水素吸入療法の力 その12:ヒト研究における有効性(自己免疫疾患)
これまで論じた主要な疾患領域以外にも、
高い酸化ストレスレベルに関連した他の適応症に対する水素(H2)療法の効果を検証する臨床研究がいくつか報告されています。
関節リウマチは、慢性炎症と骨および軟骨の破壊を特徴とする自己免疫疾患です。
悪玉活性酸素であるヒドロキシルラジカルレベルの上昇が病因に関与していると考えられており、
H2療法は選択的な悪玉活性酸素除去効果を発揮します。
関節リウマチの治療には、H2を豊富に含む水と生理食塩水の飲水と注射による投与方法が、別々の臨床試験でテストされています。
ある研究では、20人の患者が2つの別々の期間に4週間、1日あたり 530 mLのH2を豊富に含む水を飲みました。
別の研究では、24人の患者が H2生理食塩水またはプラセボ生理食塩水のいずれかにランダムに割り当てられ、
5日間毎日500 mLの点滴を静脈内投与されました。
両研究の結果から、H2は、
酸化ストレスのバイオマーカー (尿中 8-ヒドロキシデオキシグアニンなど) ならびに
C反応性タンパク質(CRP)レベルと28個の関節における疾患活動性スコア (DAS28)を
大幅に低下させたことが示されました。
これには、関節リウマチ症状の大幅な改善も伴いました。
慢性移植片対宿主病(GVHD)も自己免疫疾患とみなすことができます。
12か月にわたる長期研究では、H2を豊富に含む水を毎日12 mL/kg飲むことに治療効果があることがわかりました。

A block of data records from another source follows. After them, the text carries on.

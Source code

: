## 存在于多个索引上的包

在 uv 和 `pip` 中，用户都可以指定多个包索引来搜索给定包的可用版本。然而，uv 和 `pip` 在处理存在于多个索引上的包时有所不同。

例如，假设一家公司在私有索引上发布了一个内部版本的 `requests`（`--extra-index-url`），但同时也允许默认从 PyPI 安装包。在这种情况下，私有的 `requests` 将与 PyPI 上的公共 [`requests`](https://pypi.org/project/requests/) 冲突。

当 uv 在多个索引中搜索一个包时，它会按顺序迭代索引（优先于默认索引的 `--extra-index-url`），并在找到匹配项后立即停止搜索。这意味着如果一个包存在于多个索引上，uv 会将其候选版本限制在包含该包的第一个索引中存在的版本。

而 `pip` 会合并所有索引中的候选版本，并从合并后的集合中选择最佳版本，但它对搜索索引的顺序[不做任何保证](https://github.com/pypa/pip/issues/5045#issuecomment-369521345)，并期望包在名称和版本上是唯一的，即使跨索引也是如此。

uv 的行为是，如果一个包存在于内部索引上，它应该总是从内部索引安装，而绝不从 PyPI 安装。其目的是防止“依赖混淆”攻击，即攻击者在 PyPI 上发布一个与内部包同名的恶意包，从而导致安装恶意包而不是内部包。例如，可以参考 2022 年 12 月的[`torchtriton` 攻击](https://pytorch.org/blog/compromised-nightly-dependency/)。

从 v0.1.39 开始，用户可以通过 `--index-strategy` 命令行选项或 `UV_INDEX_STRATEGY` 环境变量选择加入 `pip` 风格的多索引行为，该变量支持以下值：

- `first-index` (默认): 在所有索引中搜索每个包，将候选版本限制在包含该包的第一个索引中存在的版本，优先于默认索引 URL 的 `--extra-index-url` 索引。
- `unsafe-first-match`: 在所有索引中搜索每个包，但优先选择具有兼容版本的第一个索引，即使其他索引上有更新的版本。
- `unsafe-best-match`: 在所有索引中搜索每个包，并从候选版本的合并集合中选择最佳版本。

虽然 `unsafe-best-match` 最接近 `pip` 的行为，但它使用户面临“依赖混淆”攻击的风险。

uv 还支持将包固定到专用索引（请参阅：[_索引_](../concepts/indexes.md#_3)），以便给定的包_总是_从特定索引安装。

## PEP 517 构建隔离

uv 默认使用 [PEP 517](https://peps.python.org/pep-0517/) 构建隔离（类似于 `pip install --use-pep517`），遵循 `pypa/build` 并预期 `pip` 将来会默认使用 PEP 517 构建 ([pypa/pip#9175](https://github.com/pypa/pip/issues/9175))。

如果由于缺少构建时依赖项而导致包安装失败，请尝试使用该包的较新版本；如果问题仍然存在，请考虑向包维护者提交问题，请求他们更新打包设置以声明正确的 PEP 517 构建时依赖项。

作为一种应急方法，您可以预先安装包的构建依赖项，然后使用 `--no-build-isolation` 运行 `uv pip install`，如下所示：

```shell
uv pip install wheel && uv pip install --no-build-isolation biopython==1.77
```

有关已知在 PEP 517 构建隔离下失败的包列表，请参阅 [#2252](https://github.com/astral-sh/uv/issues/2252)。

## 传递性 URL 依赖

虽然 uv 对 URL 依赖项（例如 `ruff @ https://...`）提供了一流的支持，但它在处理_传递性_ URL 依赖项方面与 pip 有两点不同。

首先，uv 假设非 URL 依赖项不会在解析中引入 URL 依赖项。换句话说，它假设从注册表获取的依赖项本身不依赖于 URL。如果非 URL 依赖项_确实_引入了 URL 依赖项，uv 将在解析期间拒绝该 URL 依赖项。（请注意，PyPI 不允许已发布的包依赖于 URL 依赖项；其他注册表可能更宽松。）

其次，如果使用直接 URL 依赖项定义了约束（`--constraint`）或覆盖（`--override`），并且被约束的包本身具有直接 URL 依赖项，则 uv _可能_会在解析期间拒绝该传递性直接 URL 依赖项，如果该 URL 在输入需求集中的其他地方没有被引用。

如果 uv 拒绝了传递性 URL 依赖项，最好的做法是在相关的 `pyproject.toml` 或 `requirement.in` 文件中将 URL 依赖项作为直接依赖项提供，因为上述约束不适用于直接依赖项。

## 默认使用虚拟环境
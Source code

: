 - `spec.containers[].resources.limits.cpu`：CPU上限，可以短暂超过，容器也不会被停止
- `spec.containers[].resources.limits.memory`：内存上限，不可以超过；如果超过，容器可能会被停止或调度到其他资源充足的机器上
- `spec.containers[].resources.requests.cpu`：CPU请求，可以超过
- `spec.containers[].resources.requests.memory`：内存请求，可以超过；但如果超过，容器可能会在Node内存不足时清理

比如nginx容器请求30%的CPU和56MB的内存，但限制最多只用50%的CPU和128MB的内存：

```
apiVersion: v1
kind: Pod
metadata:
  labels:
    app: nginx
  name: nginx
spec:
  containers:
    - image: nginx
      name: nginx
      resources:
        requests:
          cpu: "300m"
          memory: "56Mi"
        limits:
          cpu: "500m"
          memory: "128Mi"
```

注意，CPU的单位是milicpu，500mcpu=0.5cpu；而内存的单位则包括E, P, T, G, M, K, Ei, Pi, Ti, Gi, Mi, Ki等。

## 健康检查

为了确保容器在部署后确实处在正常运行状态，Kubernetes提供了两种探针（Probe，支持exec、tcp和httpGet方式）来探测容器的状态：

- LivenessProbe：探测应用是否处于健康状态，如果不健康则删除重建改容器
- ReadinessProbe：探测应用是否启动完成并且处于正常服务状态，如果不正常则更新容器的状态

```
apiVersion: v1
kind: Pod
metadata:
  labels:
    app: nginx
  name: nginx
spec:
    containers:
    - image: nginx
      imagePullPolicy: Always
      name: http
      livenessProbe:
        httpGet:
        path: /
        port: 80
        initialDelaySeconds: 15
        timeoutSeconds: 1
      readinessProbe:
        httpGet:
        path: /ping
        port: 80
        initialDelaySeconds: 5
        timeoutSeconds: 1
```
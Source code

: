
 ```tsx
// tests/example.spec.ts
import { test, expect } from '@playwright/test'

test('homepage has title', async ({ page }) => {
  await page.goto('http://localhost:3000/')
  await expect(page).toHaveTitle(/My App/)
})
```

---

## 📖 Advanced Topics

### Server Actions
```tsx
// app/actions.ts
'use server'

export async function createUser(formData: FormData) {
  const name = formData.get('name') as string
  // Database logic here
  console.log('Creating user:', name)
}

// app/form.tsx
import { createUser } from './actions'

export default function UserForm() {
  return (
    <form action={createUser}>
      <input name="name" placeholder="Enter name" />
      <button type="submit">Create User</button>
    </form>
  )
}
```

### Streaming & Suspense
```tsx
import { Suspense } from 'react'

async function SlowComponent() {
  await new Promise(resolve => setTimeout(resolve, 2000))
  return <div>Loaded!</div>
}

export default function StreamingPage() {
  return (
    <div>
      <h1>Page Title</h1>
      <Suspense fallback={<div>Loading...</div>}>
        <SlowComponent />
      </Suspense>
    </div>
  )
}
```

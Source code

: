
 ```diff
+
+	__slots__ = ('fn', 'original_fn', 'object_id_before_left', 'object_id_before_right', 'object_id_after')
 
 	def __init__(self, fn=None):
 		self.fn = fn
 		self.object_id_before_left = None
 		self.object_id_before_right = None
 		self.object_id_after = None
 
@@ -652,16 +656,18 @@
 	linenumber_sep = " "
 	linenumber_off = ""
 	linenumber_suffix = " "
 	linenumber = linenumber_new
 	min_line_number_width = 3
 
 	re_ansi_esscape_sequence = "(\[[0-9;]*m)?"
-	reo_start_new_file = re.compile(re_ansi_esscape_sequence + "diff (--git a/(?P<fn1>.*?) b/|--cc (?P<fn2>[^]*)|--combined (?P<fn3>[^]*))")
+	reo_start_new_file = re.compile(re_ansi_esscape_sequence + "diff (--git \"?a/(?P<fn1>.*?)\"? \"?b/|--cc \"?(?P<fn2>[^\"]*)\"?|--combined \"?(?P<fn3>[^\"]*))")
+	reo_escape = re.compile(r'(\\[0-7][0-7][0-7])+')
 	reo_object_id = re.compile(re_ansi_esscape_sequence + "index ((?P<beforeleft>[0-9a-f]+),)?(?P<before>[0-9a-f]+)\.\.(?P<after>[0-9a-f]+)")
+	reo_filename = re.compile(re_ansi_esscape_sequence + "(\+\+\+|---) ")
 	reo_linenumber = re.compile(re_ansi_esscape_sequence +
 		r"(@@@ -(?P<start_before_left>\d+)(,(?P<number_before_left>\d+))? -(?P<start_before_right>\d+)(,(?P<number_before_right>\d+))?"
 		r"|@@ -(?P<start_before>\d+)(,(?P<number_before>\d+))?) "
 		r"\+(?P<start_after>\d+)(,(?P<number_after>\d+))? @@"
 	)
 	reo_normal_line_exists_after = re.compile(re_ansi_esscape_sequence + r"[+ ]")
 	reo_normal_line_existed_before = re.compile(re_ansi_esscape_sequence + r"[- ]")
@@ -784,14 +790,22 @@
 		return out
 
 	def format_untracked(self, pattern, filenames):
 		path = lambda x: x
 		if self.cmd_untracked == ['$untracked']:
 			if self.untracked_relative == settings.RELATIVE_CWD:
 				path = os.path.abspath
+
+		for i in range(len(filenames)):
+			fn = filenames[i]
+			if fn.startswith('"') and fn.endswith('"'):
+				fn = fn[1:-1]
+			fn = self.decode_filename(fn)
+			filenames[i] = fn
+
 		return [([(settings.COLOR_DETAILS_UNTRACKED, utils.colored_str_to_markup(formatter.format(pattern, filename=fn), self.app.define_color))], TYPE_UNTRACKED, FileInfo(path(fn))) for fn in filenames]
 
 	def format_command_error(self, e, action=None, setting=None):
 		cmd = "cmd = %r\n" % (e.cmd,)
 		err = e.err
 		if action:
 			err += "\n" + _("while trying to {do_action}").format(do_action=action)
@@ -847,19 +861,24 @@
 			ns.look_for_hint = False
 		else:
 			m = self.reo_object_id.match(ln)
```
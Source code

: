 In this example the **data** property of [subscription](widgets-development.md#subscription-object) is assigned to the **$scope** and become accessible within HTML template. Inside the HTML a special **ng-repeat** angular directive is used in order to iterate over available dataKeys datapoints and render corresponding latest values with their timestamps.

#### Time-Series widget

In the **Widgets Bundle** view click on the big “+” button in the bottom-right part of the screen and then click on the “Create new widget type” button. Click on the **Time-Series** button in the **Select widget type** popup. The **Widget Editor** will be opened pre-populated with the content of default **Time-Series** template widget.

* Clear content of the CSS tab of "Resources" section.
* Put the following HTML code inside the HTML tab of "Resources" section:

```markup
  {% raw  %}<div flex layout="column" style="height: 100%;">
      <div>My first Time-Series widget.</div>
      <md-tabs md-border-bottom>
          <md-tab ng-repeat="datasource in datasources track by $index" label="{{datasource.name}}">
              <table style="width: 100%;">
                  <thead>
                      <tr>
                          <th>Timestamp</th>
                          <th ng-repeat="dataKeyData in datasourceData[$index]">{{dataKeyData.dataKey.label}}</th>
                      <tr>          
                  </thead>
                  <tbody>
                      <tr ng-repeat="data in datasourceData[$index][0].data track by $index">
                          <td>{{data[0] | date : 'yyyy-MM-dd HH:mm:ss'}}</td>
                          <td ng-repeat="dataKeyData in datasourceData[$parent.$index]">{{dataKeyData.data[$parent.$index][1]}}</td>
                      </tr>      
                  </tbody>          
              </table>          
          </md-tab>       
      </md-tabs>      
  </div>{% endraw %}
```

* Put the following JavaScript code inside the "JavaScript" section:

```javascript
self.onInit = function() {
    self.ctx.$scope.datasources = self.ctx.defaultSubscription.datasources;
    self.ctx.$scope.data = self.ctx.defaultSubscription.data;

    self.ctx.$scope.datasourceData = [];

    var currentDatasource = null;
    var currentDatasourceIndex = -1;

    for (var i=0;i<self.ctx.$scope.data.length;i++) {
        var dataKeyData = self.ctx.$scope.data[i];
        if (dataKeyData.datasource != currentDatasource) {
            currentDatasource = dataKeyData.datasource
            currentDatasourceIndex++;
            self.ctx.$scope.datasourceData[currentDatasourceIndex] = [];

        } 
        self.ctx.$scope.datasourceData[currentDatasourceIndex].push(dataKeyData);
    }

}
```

登録された24人の患者のうち18人は、慢性GVHDの治療反応を測定するための国立衛生研究所 (NIH) コンセンサス フォームを使用して
7つの領域 (皮膚、口、胃腸、肝臓、目、肺、関節および筋膜) で測定された客観的反応を示しました。
反応群では、反応なし群と比較して、生存期間と4年生存率が有意に延長しました。
現在、コルチコステロイド治療に抵抗性または依存している慢性GVHD患者に対する標準治療法はないため、H2療法は良い選択肢となり得ます。